**TASK BRIEF:**
Where does "true" occur in the listing? Copy every line that holds it.
[RECORDS FOR THIS TASK]
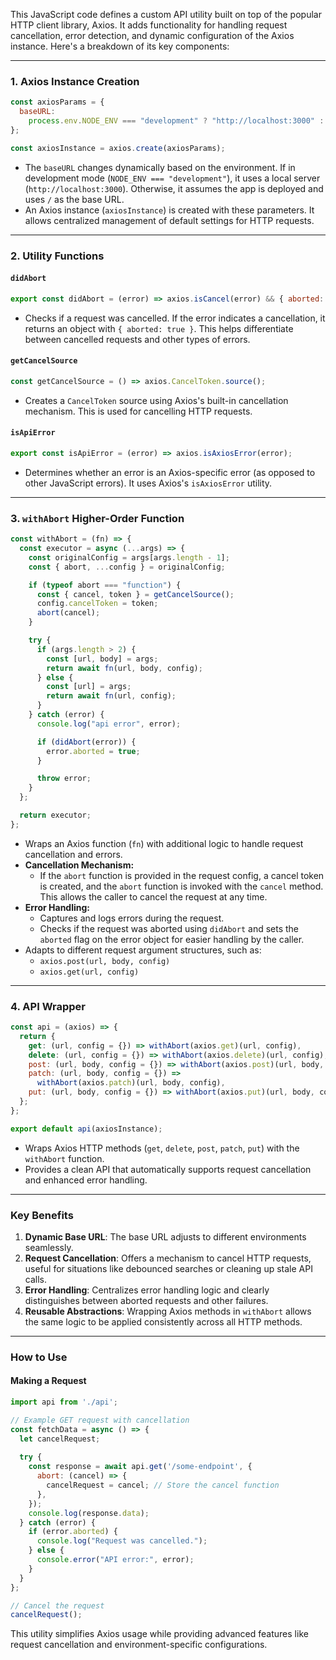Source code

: This JavaScript code defines a custom API utility built on top of the popular HTTP client library, Axios. It adds functionality for handling request cancellation, error detection, and dynamic configuration of the Axios instance. Here's a breakdown of its key components:

---

### **1. Axios Instance Creation**
```javascript
const axiosParams = {
  baseURL:
    process.env.NODE_ENV === "development" ? "http://localhost:3000" : "/",
};

const axiosInstance = axios.create(axiosParams);
```
- The `baseURL` changes dynamically based on the environment. If in development mode (`NODE_ENV === "development"`), it uses a local server (`http://localhost:3000`). Otherwise, it assumes the app is deployed and uses `/` as the base URL.
- An Axios instance (`axiosInstance`) is created with these parameters. It allows centralized management of default settings for HTTP requests.

---

### **2. Utility Functions**
#### **`didAbort`**
```javascript
export const didAbort = (error) => axios.isCancel(error) && { aborted: true };
```
- Checks if a request was cancelled. If the error indicates a cancellation, it returns an object with `{ aborted: true }`. This helps differentiate between cancelled requests and other types of errors.

#### **`getCancelSource`**
```javascript
const getCancelSource = () => axios.CancelToken.source();
```
- Creates a `CancelToken` source using Axios's built-in cancellation mechanism. This is used for cancelling HTTP requests.

#### **`isApiError`**
```javascript
export const isApiError = (error) => axios.isAxiosError(error);
```
- Determines whether an error is an Axios-specific error (as opposed to other JavaScript errors). It uses Axios's `isAxiosError` utility.

---

### **3. `withAbort` Higher-Order Function**
```javascript
const withAbort = (fn) => {
  const executor = async (...args) => {
    const originalConfig = args[args.length - 1];
    const { abort, ...config } = originalConfig;

    if (typeof abort === "function") {
      const { cancel, token } = getCancelSource();
      config.cancelToken = token;
      abort(cancel);
    }

    try {
      if (args.length > 2) {
        const [url, body] = args;
        return await fn(url, body, config);
      } else {
        const [url] = args;
        return await fn(url, config);
      }
    } catch (error) {
      console.log("api error", error);

      if (didAbort(error)) {
        error.aborted = true;
      }

      throw error;
    }
  };

  return executor;
};
```
- Wraps an Axios function (`fn`) with additional logic to handle request cancellation and errors.
- **Cancellation Mechanism:**
  - If the `abort` function is provided in the request config, a cancel token is created, and the `abort` function is invoked with the `cancel` method. This allows the caller to cancel the request at any time.
- **Error Handling:**
  - Captures and logs errors during the request.
  - Checks if the request was aborted using `didAbort` and sets the `aborted` flag on the error object for easier handling by the caller.
- Adapts to different request argument structures, such as:
  - `axios.post(url, body, config)`
  - `axios.get(url, config)`

---

### **4. API Wrapper**
```javascript
const api = (axios) => {
  return {
    get: (url, config = {}) => withAbort(axios.get)(url, config),
    delete: (url, config = {}) => withAbort(axios.delete)(url, config),
    post: (url, body, config = {}) => withAbort(axios.post)(url, body, config),
    patch: (url, body, config = {}) =>
      withAbort(axios.patch)(url, body, config),
    put: (url, body, config = {}) => withAbort(axios.put)(url, body, config),
  };
};

export default api(axiosInstance);
```
- Wraps Axios HTTP methods (`get`, `delete`, `post`, `patch`, `put`) with the `withAbort` function.
- Provides a clean API that automatically supports request cancellation and enhanced error handling.

---

### **Key Benefits**
1. **Dynamic Base URL**: The base URL adjusts to different environments seamlessly.
2. **Request Cancellation**: Offers a mechanism to cancel HTTP requests, useful for situations like debounced searches or cleaning up stale API calls.
3. **Error Handling**: Centralizes error handling logic and clearly distinguishes between aborted requests and other failures.
4. **Reusable Abstractions**: Wrapping Axios methods in `withAbort` allows the same logic to be applied consistently across all HTTP methods.

---

### **How to Use**
#### **Making a Request**
```javascript
import api from './api';

// Example GET request with cancellation
const fetchData = async () => {
  let cancelRequest;
  
  try {
    const response = await api.get('/some-endpoint', {
      abort: (cancel) => {
        cancelRequest = cancel; // Store the cancel function
      },
    });
    console.log(response.data);
  } catch (error) {
    if (error.aborted) {
      console.log("Request was cancelled.");
    } else {
      console.error("API error:", error);
    }
  }
};

// Cancel the request
cancelRequest();
```

This utility simplifies Axios usage while providing advanced features like request cancellation and environment-specific configurations.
[/RECORDS FOR THIS TASK]
**YOUR SOLUTION:**
export const didAbort = (error) => axios.isCancel(error) && { aborted: true };
- Checks if a request was cancelled. If the error indicates a cancellation, it returns an object with `{ aborted: true }`. This helps differentiate between cancelled requests and other types of errors.
        error.aborted = true;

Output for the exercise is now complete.